### [Exercise]
With pictures left out, write out exactly every line from the start of the data through the one that contains "computing is a".
======== Available records
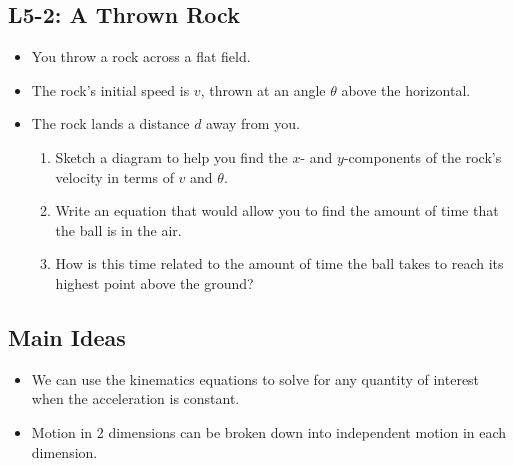 \documentclass[]{article}
\begin{document}
\begin{PresentSpace}
	\vspace{-10pt}
	\section*{L5-2: A Thrown Rock}
	\vspace{-10pt}
	\begin{itemize}
		\item You throw a rock across a flat field.
		\item The rock's initial speed is $v$, thrown at an angle $\theta$ above the horizontal.
		\item The rock lands a distance $d$ away from you.
		\begin{enumerate}[(1)]
			\item Sketch a diagram to help you find the $x$- and $y$-components of the rock's velocity in terms of $v$ and $\theta$.
			\item Write an equation that would allow you to find the amount of time that the ball is in the air.
			\item How is this time related to the amount of time the ball takes to reach its highest point above the ground?
		\end{enumerate}
	\end{itemize}
\end{PresentSpace}
\newpage
\begin{TeacherMargin}

\end{TeacherMargin}
\begin{PresentSpace}
\section*{Main Ideas}
\begin{itemize}
	\item We can use the kinematics equations to solve for any quantity of interest when the acceleration is constant.
	\item Motion in 2 dimensions can be broken down into independent motion in each dimension.
\end{itemize}
\end{PresentSpace}
\end{document}
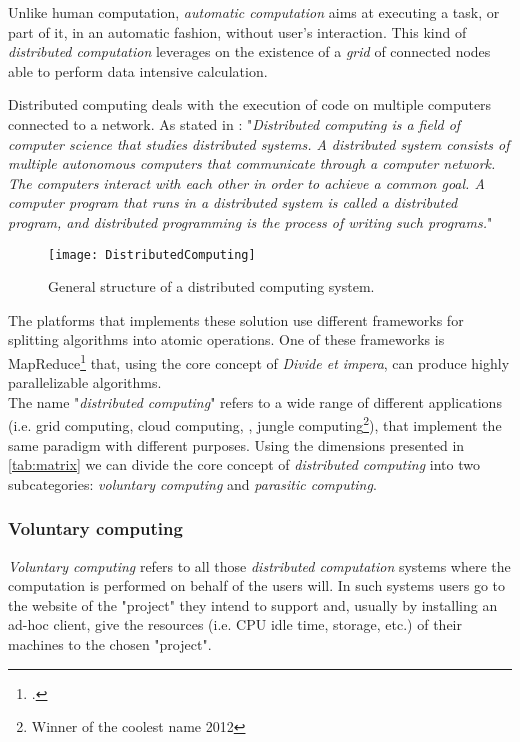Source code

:
Unlike human computation, \emph{automatic computation} aims at executing a task, or
part of it, in an automatic fashion, without user's interaction. This kind of
\emph{distributed computation} leverages on the existence of a \emph{grid} of
connected nodes able to perform data intensive calculation.


Distributed computing deals with the execution of code on multiple computers
connected to a network. As stated in \cite{andrewsfoundations}: "\emph{Distributed
computing is a field of computer science that studies distributed systems. A
distributed system consists of multiple autonomous computers that communicate
through a computer network. The computers interact with each other in order to
achieve a common goal. A computer program that runs in a distributed system is
called a distributed program, and distributed programming is the process of
writing such programs.}"
\begin{figure}[htb]
    \centering
    \texttt{[image: DistributedComputing]}
    \caption{General structure of a distributed computing system.}
    \label{fig:distributed-computing}
\end{figure}

The platforms that implements these solution use different frameworks for splitting
algorithms into atomic operations. One of these frameworks
is MapReduce\footcite{dean2008mapreduce} that, using the core concept of
\emph{Divide et impera}, can produce highly parallelizable algorithms.\\

The name "\emph{distributed computing}" refers to a wide range of different
applications (i.e. grid computing, cloud computing,
, jungle computing\footnote{Winner of the
coolest name 2012}), that implement the same paradigm with different purposes.
Using the dimensions presented in \autoref{tab:matrix} we can divide the
core concept of \emph{distributed computing} into two subcategories: \emph{voluntary
computing} and \emph{parasitic computing}.


\subsubsection{Voluntary computing}
\label{sec:bg:crowd:auto:voluntary}
\emph{Voluntary computing} refers to all those \emph{distributed computation}
systems where the computation is performed on behalf of the users will. In such
systems users go to the website of the "project" they intend to support and, usually
by installing an ad-hoc client, give the resources (i.e. CPU idle time, storage,
etc.) of their machines to the chosen "project".\\


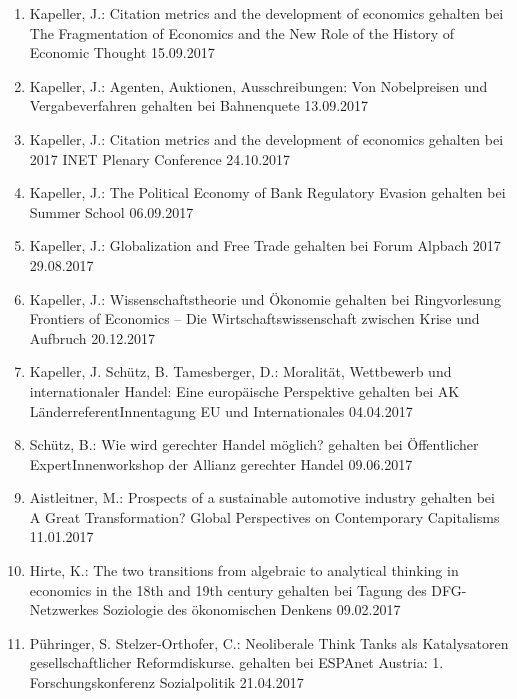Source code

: \begin{enumerate}
	\item Kapeller, J.: Citation metrics and the development of economics gehalten bei The Fragmentation of Economics and the New Role of the History of Economic Thought 15.09.2017
	\item Kapeller, J.: Agenten, Auktionen, Ausschreibungen: Von Nobelpreisen und Vergabeverfahren gehalten bei Bahnenquete 13.09.2017
	\item Kapeller, J.: Citation metrics and the development of economics gehalten bei 2017 INET Plenary Conference 24.10.2017
	\item Kapeller, J.: The Political Economy of Bank Regulatory Evasion gehalten bei Summer School 06.09.2017
	\item Kapeller, J.: Globalization and Free Trade gehalten bei Forum Alpbach 2017 29.08.2017
	\item Kapeller, J.: Wissenschaftstheorie und Ökonomie gehalten bei Ringvorlesung \glqq Frontiers of Economics – Die Wirtschaftswissenschaft zwischen Krise und Aufbruch\grqq{} 20.12.2017
	\item Kapeller, J. Schütz, B. Tamesberger, D.: Moralität, Wettbewerb und internationaler Handel: Eine europäische Perspektive gehalten bei AK LänderreferentInnentagung EU und Internationales 04.04.2017
	\item Schütz, B.: Wie wird gerechter Handel möglich? gehalten bei Öffentlicher ExpertInnenworkshop der Allianz gerechter Handel 09.06.2017
	\item Aistleitner, M.: Prospects of a sustainable automotive industry gehalten bei A Great Transformation? Global Perspectives on Contemporary Capitalisms 11.01.2017
	\item Hirte, K.: The two transitions from algebraic to analytical thinking in economics in the 18th and 19th century gehalten bei Tagung des DFG-Netzwerkes \glqq Soziologie des ökonomischen Denkens\grqq{} 09.02.2017
	\item Pühringer, S. Stelzer-Orthofer, C.: Neoliberale Think Tanks als Katalysatoren gesellschaftlicher Reformdiskurse. gehalten bei ESPAnet Austria: 1. Forschungskonferenz Sozialpolitik 21.04.2017
\end{enumerate}
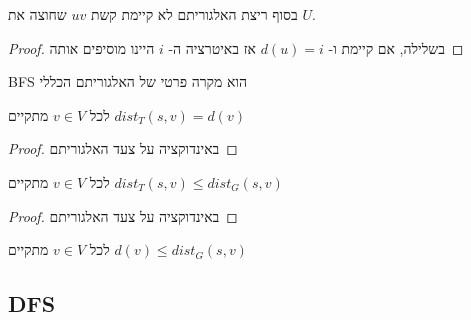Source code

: \begin{claim}
בסוף ריצת האלגוריתם לא קיימת קשת 
$uv$
שחוצה את $U$.
\end{claim}
\begin{proof}
בשלילה, אם קיימת ו-%
$d(u) = i$
אז באיטרציה ה-%
$i$
היינו מוסיפים אותה
\end{proof}

\begin{corollary}
BFS
הוא מקרה פרטי של האלגוריתם הכללי
\end{corollary}

\begin{claim}
לכל
$v \in V$
מתקיים
$dist_T(s, v) = d(v)$
\end{claim}
\begin{proof}
באינדוקציה על צעד האלגוריתם
\end{proof}

\begin{claim}
לכל
$v \in V$
מתקיים
$dist_T(s, v) \leq dist_G(s,v)$
\end{claim}
\begin{proof}
באינדוקציה על צעד האלגוריתם
\end{proof}

\begin{theorem}
לכל
$v \in V$
מתקיים
$d(v) \leq dist_G(s,v)$
\end{theorem}



\subsection*{DFS}

\begin{center}
\end{center}

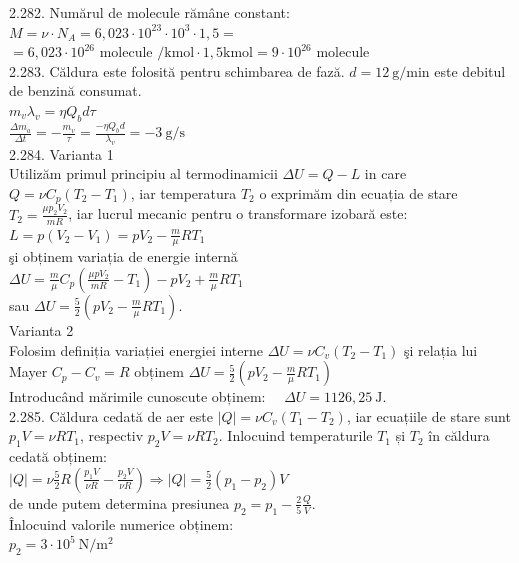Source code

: 2.282. Numărul de molecule rămâne constant:\\ $M=\nu \cdot N_{A}=6,023 \cdot 10^{23} \cdot 10^{3} \cdot 1,5=$\\ $=6,023 \cdot 10^{26} \text { molecule } / \mathrm{kmol} \cdot 1,5 \mathrm{kmol}=9 \cdot 10^{26}$ molecule\\

2.283. Căldura este folosită pentru schimbarea de fază. $d=12 \mathrm{~g} / \mathrm{min}$ este debitul de benzină consumat.\\ $m_{v} \lambda_{v}=\eta Q_{b} d \tau$\\ $\frac{\Delta m_{a}}{\Delta t}=-\frac{m_{v}}{\tau}=\frac{-\eta Q_{b} d}{\lambda_{v}}=-3 \mathrm{~g} / \mathrm{s}$\\

2.284. Varianta 1\\ Utilizăm primul principiu al termodinamicii $\Delta U=Q-L$ in care $Q=\nu C_{p}\left(T_{2}-T_{1}\right)$, iar temperatura $T_{2}$ o exprimăm din ecuația de stare $T_{2}=\frac{\mu p_{2} V_{2}}{m R}$, iar lucrul mecanic pentru o transformare izobară este:\\ $L=p\left(V_{2}-V_{1}\right)=p V_{2}-\frac{m}{\mu} R T_{1}$\\ şi obținem variația de energie internă\\ $\Delta U=\frac{m}{\mu} C_{p}\left(\frac{\mu p V_{2}}{m R}-T_{1}\right)-p V_{2}+\frac{m}{\mu} R T_{1}$\\ sau $\Delta U=\frac{5}{2}\left(p V_{2}-\frac{m}{\mu} R T_{1}\right)$.\\ Varianta 2\\ Folosim definiția variației energiei interne $\Delta U=\nu C_{v}\left(T_{2}-T_{1}\right)$ şi relația lui Mayer $C_{p}-C_{v}=R$ obținem $\Delta U=\frac{5}{2}\left(p V_{2}-\frac{m}{\mu} R T_{1}\right)$\\ Introducând mărimile cunoscute obținem: $\quad \Delta U=1126,25 \mathrm{~J}$.\\ 

2.285. Căldura cedată de aer este $|Q|=\nu C_{v}\left(T_{1}-T_{2}\right)$, iar ecuațiile de stare sunt $p_{1} V=\nu R T_{1}$, respectiv $p_{2} V=\nu R T_{2}$. Inlocuind temperaturile $T_{1}$ și $T_{2}$ în căldura cedată obținem:\\ $|Q|=\nu \frac{5}{2} R\left(\frac{p_{1} V}{\nu R}-\frac{p_{2} V}{\nu R}\right) \Rightarrow|Q|=\frac{5}{2}\left(p_{1}-p_{2}\right) V$\\ de unde putem determina presiunea $p_{2}=p_{1}-\frac{2}{5} \frac{Q}{V}$.\\ Înlocuind valorile numerice obținem:\\ $p_{2}=3 \cdot 10^{5} \mathrm{~N} / \mathrm{m}^{2}$\\

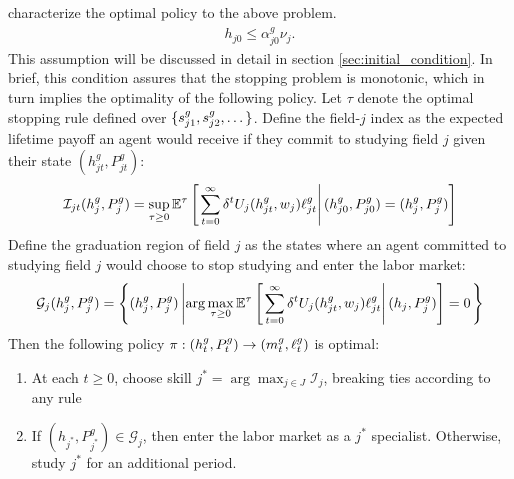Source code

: \textcite{AF20} characterize the optimal policy to the above problem.
\begin{align}
    h_{j0} \leq \alpha_{j0}^g \nu_{j}. \label{eq:h_leq_alpha_v}
\end{align} 
This assumption will be discussed in detail in section \ref{sec:initial_condition}.
In brief, this condition assures that the stopping problem is monotonic, which in turn implies the optimality of the following policy.
Let $\tau$ denote the optimal stopping rule defined over $\{s_{j1}^g, s_{j2}^g, \dots\}$. 
Define the field-$j$ index as the expected lifetime payoff an agent would receive if they commit to studying field $j$ given their state $(h_{jt}^g, P_{jt}^g)$: 
\begin{equation}\label{eq:index_general}
\mathcal{I}_{jt} (h_{j}^g, P_{j}^g) = \sup_{\tau \geq 0} \mathbb{E}^\tau
\left[\left. 
   \sum_{t=0}^\infty \delta^t 
   U_j(h_{jt}^g, w_j) \ell_{jt}^g
 \right\vert 
    (h_{j0}^g, P_{j0}^g) = (h_{j}^g, P_{j}^g)
 \right]
\end{equation}
Define the graduation region of field $j$ as the states where an agent committed to studying field $j$ would choose to stop studying and enter the labor market: 
\begin{equation}\label{eq:graduation_general}
\mathcal{G}_j (h_{j}^g, P_{j}^g)  = 
    \left\{
        (h_{j}^g, P_{j}^g) 
        \left\vert
            \arg \max_{\tau \geq 0} 
            \mathbb{E}^\tau 
            \left[\left. 
                \sum_{t=0}^\infty \delta^t 
                U_j(h_{jt}^g, w_j) \ell_{jt}^g
             \right\vert 
                (h_j, P_j^g)
             \right] = 0
   \right. \right\}
\end{equation}
Then the following policy $\pi: (h_{t}^g, P_{t}^g) \to (m_{t}^g, \ell_t^g)$ is optimal: 
\begin{enumerate}
    \item At each $t \geq 0$, choose skill $j^* = \arg \max_{j \in J} \mathcal{I}_j$, breaking ties according to any rule
    \item If $(h_{j^*}, P_{j^*}^g) \in \mathcal{G}_{j}$, then enter the labor market as a $j^*$ specialist. Otherwise, study $j^*$ for an additional period.  
\end{enumerate}

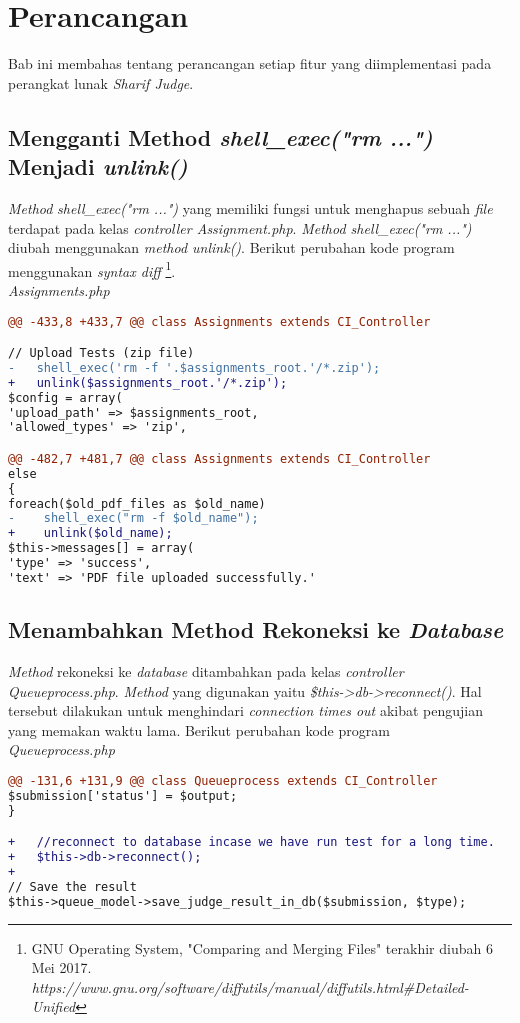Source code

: \chapter{Perancangan}
\label{chap:perancangan}

Bab ini membahas tentang perancangan setiap fitur yang diimplementasi pada perangkat lunak \textit{Sharif Judge}. 

\section{Mengganti Method \textit{shell\_exec("rm ...")} Menjadi \textit{unlink()}}
\textit{Method} \textit{shell\_exec("rm ...")} yang memiliki fungsi untuk menghapus sebuah \textit{file} terdapat pada kelas \textit{controller Assignment.php}. \textit{Method shell\_exec("rm ...")} diubah menggunakan \textit{method unlink()}. Berikut perubahan kode program menggunakan \textit{syntax diff} \footnote{GNU Operating System, "Comparing and Merging Files" terakhir diubah 6 Mei 2017. \textit{https://www.gnu.org/software/diffutils/manual/diffutils.html\#Detailed-Unified}}.
~\\
\textit{Assignments.php}
\begin{lstlisting}[language=diff, basicstyle=\ttfamily, frame=single,
columns=fullflexible, keepspaces=true]
@@ -433,8 +433,7 @@ class Assignments extends CI_Controller

// Upload Tests (zip file)
-   shell_exec('rm -f '.$assignments_root.'/*.zip');
+   unlink($assignments_root.'/*.zip');
$config = array(
'upload_path' => $assignments_root,
'allowed_types' => 'zip',

@@ -482,7 +481,7 @@ class Assignments extends CI_Controller
else
{
foreach($old_pdf_files as $old_name)
-    shell_exec("rm -f $old_name");
+    unlink($old_name);
$this->messages[] = array(
'type' => 'success',
'text' => 'PDF file uploaded successfully.'
\end{lstlisting}

\section{Menambahkan Method Rekoneksi ke \textit{Database}}
\textit{Method} rekoneksi ke \textit{database} ditambahkan pada kelas \textit{controller Queueprocess.php}. \textit{Method} yang digunakan yaitu \textit{\$this->db->reconnect()}. %
Hal tersebut dilakukan untuk menghindari \textit{connection times out} akibat pengujian yang memakan waktu lama.
Berikut perubahan kode program
~\\
\textit{Queueprocess.php}
\begin{lstlisting}[language=diff, basicstyle=\ttfamily, frame=single,
columns=fullflexible, keepspaces=true]
@@ -131,6 +131,9 @@ class Queueprocess extends CI_Controller
$submission['status'] = $output;
}

+   //reconnect to database incase we have run test for a long time.
+   $this->db->reconnect();
+
// Save the result
$this->queue_model->save_judge_result_in_db($submission, $type);
\end{lstlisting}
================
### [Final answer]
 \documentclass[]{article}
\begin{document}
\begin{PresentSpace}
	\vspace{-10pt}
	\section*{L5-2: A Thrown Rock}
	\vspace{-10pt}
	\begin{itemize}
		\item You throw a rock across a flat field.
		\item The rock's initial speed is $v$, thrown at an angle $\theta$ above the horizontal.
		\item The rock lands a distance $d$ away from you.
		\begin{enumerate}[(1)]
			\item Sketch a diagram to help you find the $x$- and $y$-components of the rock's velocity in terms of $v$ and $\theta$.
			\item Write an equation that would allow you to find the amount of time that the ball is in the air.
			\item How is this time related to the amount of time the ball takes to reach its highest point above the ground?
		\end{enumerate}
	\end{itemize}
\end{PresentSpace}
\newpage
\begin{TeacherMargin}

\end{TeacherMargin}
\begin{PresentSpace}
\section*{Main Ideas}
\begin{itemize}
	\item We can use the kinematics equations to solve for any quantity of interest when the acceleration is constant.
	\item Motion in 2 dimensions can be broken down into independent motion in each dimension.
\end{itemize}
\end{PresentSpace}
\end{document}
Source code

:
Unlike human computation, \emph{automatic computation} aims at executing a task, or
part of it, in an automatic fashion, without user's interaction. This kind of
\emph{distributed computation} leverages on the existence of a \emph{grid} of
connected nodes able to perform data intensive calculation.


Distributed computing deals with the execution of code on multiple computers
connected to a network. As stated in \cite{andrewsfoundations}: "\emph{Distributed
computing is a field of computer science that studies distributed systems. A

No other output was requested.